But that isn’t the startling part. 

The National Security Administration’s unauthorized metadata phone-records collection program was a wish-list snoop system snuck into practice under cover of the Patriot Act. After the Snowden revelation, Congress halted it, replacing it with a similar operation in 2015, via the U.S.A. Freedom Act. But we have long known that U.S. spies could do most of what they “need” without pre- or post-Snowden versions.

What is startling in the Times article, “Disputed N.S.A. Phone Program Is Shut Down, Aide Says,” is there in the title: the federal government’s top spy agency has allegedly not used the program in its Freedom Act version in months, has even closed it.

And the Freedom Act, up for renewal, may just be allowed to die a quiet death.

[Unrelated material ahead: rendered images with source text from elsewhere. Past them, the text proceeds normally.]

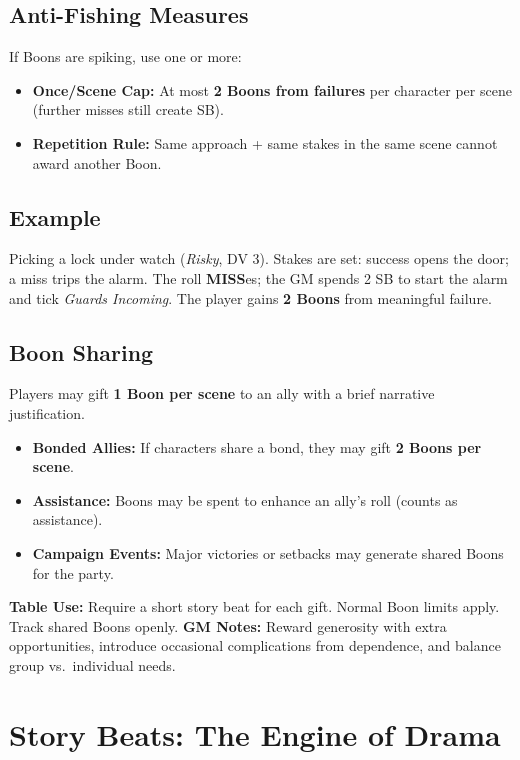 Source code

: \subsection{Anti-Fishing Measures}
If Boons are spiking, use one or more:
\begin{itemize}
  \item \textbf{Once/Scene Cap:} At most \textbf{2 Boons from failures} per character per scene (further misses still create SB).
  \item \textbf{Repetition Rule:} Same approach + same stakes in the same scene cannot award another Boon.
\end{itemize}

\subsection{Example}
Picking a lock under watch (\emph{Risky}, DV 3). Stakes are set: success opens the door; a miss trips the alarm. The roll \textbf{MISS}es; the GM spends 2 SB to start the alarm and tick \emph{Guards Incoming}. The player gains \textbf{2 Boons} from meaningful failure.

\subsection{Boon Sharing}

Players may gift \textbf{1 Boon per scene} to an ally with a brief narrative justification.  
\begin{itemize}
  \item \textbf{Bonded Allies:} If characters share a bond, they may gift \textbf{2 Boons per scene}.  
  \item \textbf{Assistance:} Boons may be spent to enhance an ally’s roll (counts as assistance).  
  \item \textbf{Campaign Events:} Major victories or setbacks may generate shared Boons for the party.  
\end{itemize}

\textbf{Table Use:} Require a short story beat for each gift. Normal Boon limits apply. Track shared Boons openly.  
\textbf{GM Notes:} Reward generosity with extra opportunities, introduce occasional complications from dependence, and balance group vs.\ individual needs.

\section{Story Beats: The Engine of Drama}

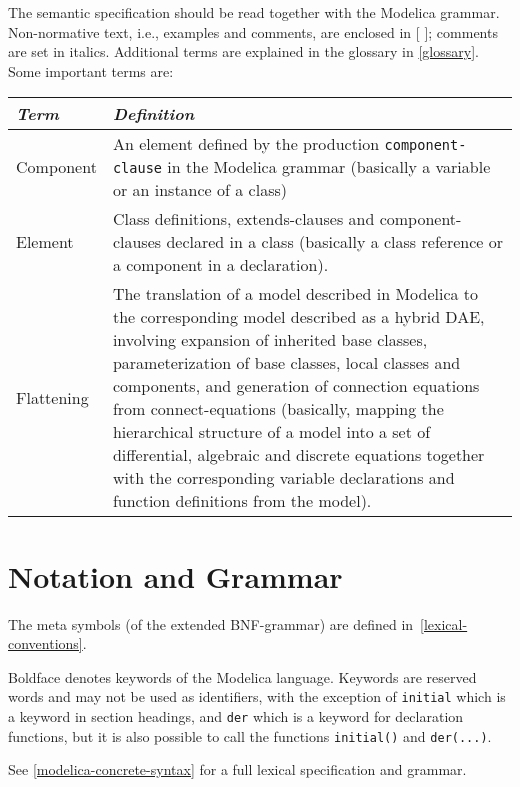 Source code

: The semantic specification should be read together with the Modelica
grammar. Non-normative text, i.e., examples and comments, are enclosed
  in {[} {]}; comments are set in italics. Additional terms are explained
in the glossary in \autoref{glossary}. Some important terms are:

\begin{tabular}{|l|p{10cm}|}
\hline
\emph{Term} & \emph{Definition} \\
\hline
Component & An element defined by the production
\lstinline!component-clause! in the Modelica grammar (basically a
variable or an instance of a class)\\
Element & Class definitions, extends-clauses and
component-clauses declared in a class (basically a class
reference or a component in a declaration).\\
Flattening & The translation of a model described in Modelica to the
corresponding model described as a hybrid DAE, involving expansion of
inherited base classes, parameterization of base classes, local classes
and components, and generation of connection equations from
connect-equations (basically, mapping the hierarchical structure of a
model into a set of differential, algebraic and discrete equations
together with the corresponding variable declarations and function
definitions from the model).\\
\hline
\end{tabular}

\section{Notation and Grammar}

The meta symbols (of the extended BNF-grammar) are defined in~\autoref{lexical-conventions}.

Boldface denotes keywords of the Modelica language. Keywords are
reserved words and may not be used as identifiers, with the exception of
\lstinline!initial! which is a keyword in section headings, and \lstinline!der! which is a
keyword for declaration functions, but it is also possible to call the
functions \lstinline!initial()! and \lstinline!der(...)!.

See \autoref{modelica-concrete-syntax} for a full lexical specification and grammar. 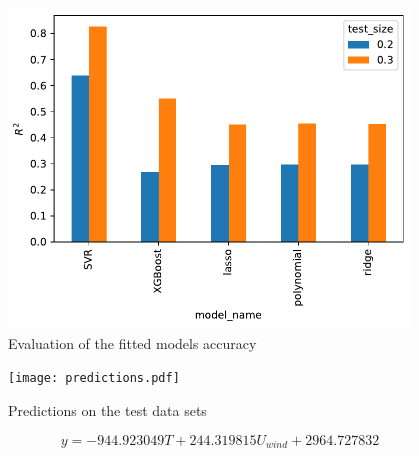 \begin{figure}[H]
\begin{center}\includegraphics[width = 0.95\textwidth]{figures/test_evaluation.pdf}\end{center}
\vspace{-0.7cm}
\caption{Evaluation of the fitted models accuracy}
\label{fig:test_evaluation}
\end{figure}
\begin{figure}[H]
\begin{center}\texttt{[image: predictions.pdf]}\end{center}
\vspace{-0.7cm}
\caption{Predictions on the test data sets}
\label{fig:predictions}
\end{figure}
\begin{equation}
y = - 944.923049 T + 244.319815 U_{wind} + 2964.727832
\label{eq:model_polynomial}
\end{equation}
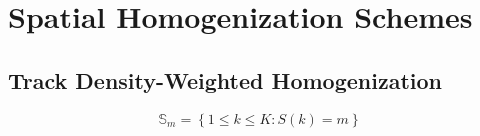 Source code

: \documentclass[12pt,twoside]{mitthesis-exec}
\begin{document}
%
%

\section*{Spatial Homogenization Schemes}

\subsection*{Track Density-Weighted Homogenization}

\begin{equation}
\label{eqn:imgxs-set}
\mathbb{S}_{m} = \left\{1 \le k \le K: S(k) = m\right\}
\end{equation}
\end{document}
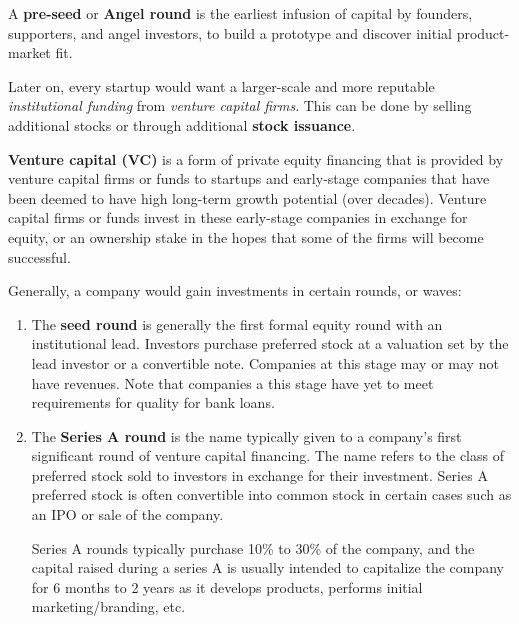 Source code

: \documentclass{article}
\begin{document}
    \begin{definition}
      \label{def:pre-seed-seed-funding}
      A \textbf{pre-seed} or \textbf{Angel round} is the earliest infusion of capital by founders, supporters, and angel investors, to build a prototype and discover initial product-market fit. 
    \end{definition}

    Later on, every startup would want a larger-scale and more reputable \textit{institutional funding} from \textit{venture capital firms}. This can be done by selling additional stocks or through additional \textbf{stock issuance}. 

    \begin{definition}
      \label{def:venture-capital-vc-rounds}
      \textbf{Venture capital (VC)} is a form of private equity financing that is provided by venture capital firms or funds to startups and early-stage companies that have been deemed to have high long-term growth potential (over decades). Venture capital firms or funds invest in these early-stage companies in exchange for equity, or an ownership stake in the hopes that some of the firms will become successful. 

      Generally, a company would gain investments in certain rounds, or waves:
      \begin{enumerate}
        \item The \textbf{seed round} is generally the first formal equity round with an institutional lead. Investors purchase preferred stock at a valuation set by the lead investor or a convertible note. Companies at this stage may or may not have revenues. Note that companies a this stage have yet to meet requirements for quality for bank loans. 
        \item The \textbf{Series A round} is the name typically given to a company's first significant round of venture capital financing. The name refers to the class of preferred stock sold to investors in exchange for their investment. Series A preferred stock is often convertible into common stock in certain cases such as an IPO or sale of the company. 
        
        Series A rounds typically purchase 10\% to 30\% of the company, and the capital raised during a series A is usually intended to capitalize the company for 6 months to 2 years as it develops products, performs initial marketing/branding, etc. 
        

\end{enumerate}
\end{definition}
\end{document}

Nick Gillespie, at Reason, cautions that “the possible end of the USA Freedom Act doesn’t mean the federal government doesn’t have access to all sorts of tools needed to secretly snoop on you, or that your personal data isn’t being collected in any number of ways you have little control over.” And he cites a recent Reason piece on how Patriot Act survellaince powers have been used to bust up a prostitution ring.

Which shows how terrorism is not the only government target. 

And why giving government vast surveillance powers could be used for anything.

Not to mention that niggly problem of abridging the Fourth Amendment rights that had so concerned Ed Snowden.

This is Common Sense. I’m Paul Jacob.